[INFORMATION PROVIDED]
[Start of section]
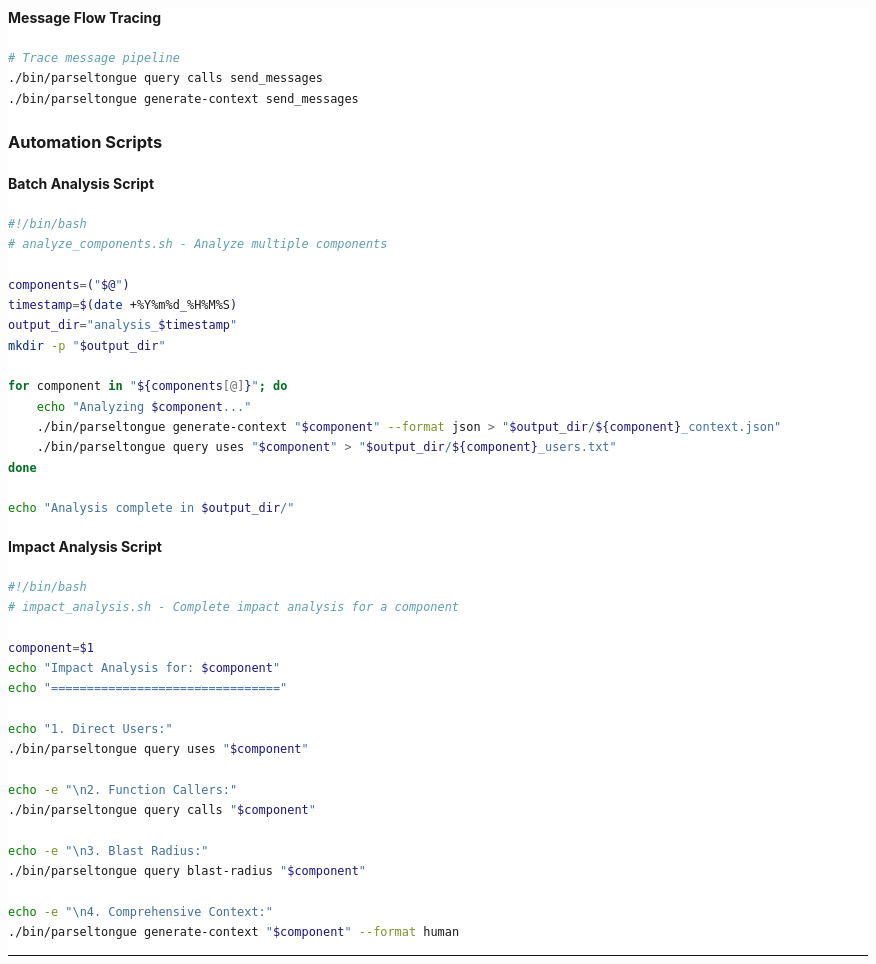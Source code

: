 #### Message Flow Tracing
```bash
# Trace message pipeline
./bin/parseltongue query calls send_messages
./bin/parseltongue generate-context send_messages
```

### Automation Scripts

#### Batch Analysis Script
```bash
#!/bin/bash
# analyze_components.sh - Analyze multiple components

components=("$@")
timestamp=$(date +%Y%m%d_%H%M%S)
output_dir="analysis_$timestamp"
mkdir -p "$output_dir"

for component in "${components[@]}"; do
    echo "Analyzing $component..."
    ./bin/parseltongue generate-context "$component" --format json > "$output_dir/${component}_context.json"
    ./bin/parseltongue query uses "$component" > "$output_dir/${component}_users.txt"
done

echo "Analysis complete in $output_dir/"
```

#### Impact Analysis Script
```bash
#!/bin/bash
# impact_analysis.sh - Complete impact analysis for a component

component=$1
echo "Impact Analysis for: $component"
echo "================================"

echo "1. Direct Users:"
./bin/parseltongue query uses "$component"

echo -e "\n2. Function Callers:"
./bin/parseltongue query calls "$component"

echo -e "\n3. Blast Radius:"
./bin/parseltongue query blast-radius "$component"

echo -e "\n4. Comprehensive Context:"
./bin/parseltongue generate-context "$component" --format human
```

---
[End of section]
[Start of section]
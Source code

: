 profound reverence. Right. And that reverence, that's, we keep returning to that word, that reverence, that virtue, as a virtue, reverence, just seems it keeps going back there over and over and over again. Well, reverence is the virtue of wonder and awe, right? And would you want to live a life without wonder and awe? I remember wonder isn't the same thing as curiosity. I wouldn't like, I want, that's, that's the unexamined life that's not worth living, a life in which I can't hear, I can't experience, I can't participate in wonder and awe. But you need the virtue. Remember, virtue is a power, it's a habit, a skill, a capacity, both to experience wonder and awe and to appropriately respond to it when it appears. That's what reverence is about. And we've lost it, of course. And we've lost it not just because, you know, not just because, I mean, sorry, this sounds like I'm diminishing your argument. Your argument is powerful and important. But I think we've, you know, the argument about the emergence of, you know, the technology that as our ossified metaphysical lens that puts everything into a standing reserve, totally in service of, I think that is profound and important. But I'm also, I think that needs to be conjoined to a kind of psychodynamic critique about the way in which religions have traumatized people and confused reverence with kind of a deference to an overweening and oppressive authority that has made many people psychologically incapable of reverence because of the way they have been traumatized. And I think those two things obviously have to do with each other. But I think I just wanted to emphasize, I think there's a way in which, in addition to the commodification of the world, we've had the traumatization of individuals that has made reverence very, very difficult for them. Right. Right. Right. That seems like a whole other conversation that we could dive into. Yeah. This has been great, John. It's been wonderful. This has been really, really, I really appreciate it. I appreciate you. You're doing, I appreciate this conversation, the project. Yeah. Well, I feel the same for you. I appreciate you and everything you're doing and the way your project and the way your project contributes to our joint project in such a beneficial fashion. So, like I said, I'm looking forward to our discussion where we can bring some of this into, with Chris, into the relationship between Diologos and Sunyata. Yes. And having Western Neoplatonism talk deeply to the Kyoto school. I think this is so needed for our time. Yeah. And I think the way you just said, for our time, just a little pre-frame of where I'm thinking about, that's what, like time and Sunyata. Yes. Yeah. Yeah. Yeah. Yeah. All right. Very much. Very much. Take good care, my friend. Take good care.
[End of section]
[Start of section]
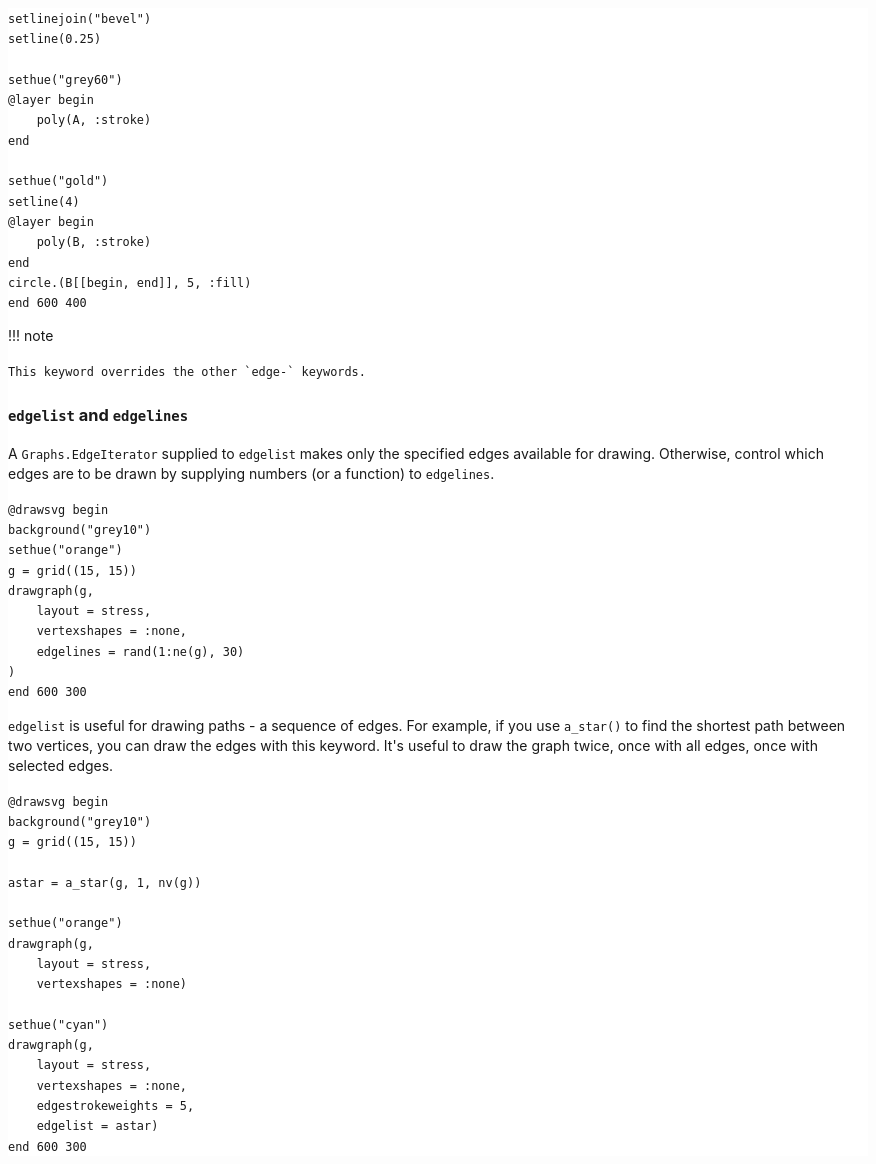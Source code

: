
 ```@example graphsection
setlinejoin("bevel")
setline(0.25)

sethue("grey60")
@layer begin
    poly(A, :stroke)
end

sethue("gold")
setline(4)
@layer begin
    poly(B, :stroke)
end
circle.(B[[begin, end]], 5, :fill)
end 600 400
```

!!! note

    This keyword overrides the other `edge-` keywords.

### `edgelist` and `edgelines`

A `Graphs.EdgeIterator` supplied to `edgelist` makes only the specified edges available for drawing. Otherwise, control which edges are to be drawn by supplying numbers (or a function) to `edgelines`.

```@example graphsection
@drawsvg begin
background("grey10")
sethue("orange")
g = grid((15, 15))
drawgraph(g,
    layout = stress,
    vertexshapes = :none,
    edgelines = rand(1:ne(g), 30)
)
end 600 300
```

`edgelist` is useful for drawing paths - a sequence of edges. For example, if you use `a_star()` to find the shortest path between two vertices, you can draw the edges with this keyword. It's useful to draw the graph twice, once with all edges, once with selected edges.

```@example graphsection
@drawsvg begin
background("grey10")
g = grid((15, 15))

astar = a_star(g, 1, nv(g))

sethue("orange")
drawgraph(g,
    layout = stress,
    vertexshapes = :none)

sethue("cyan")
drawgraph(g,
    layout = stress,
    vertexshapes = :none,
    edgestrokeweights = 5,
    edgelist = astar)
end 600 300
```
[End of section]
[ACTIVITY]
Select all lines in the listing that include the word "generate".

[ANSWER AREA]
./bin/parseltongue generate-context send_messages
    ./bin/parseltongue generate-context "$component" --format json > "$output_dir/${component}_context.json"
./bin/parseltongue generate-context "$component" --format human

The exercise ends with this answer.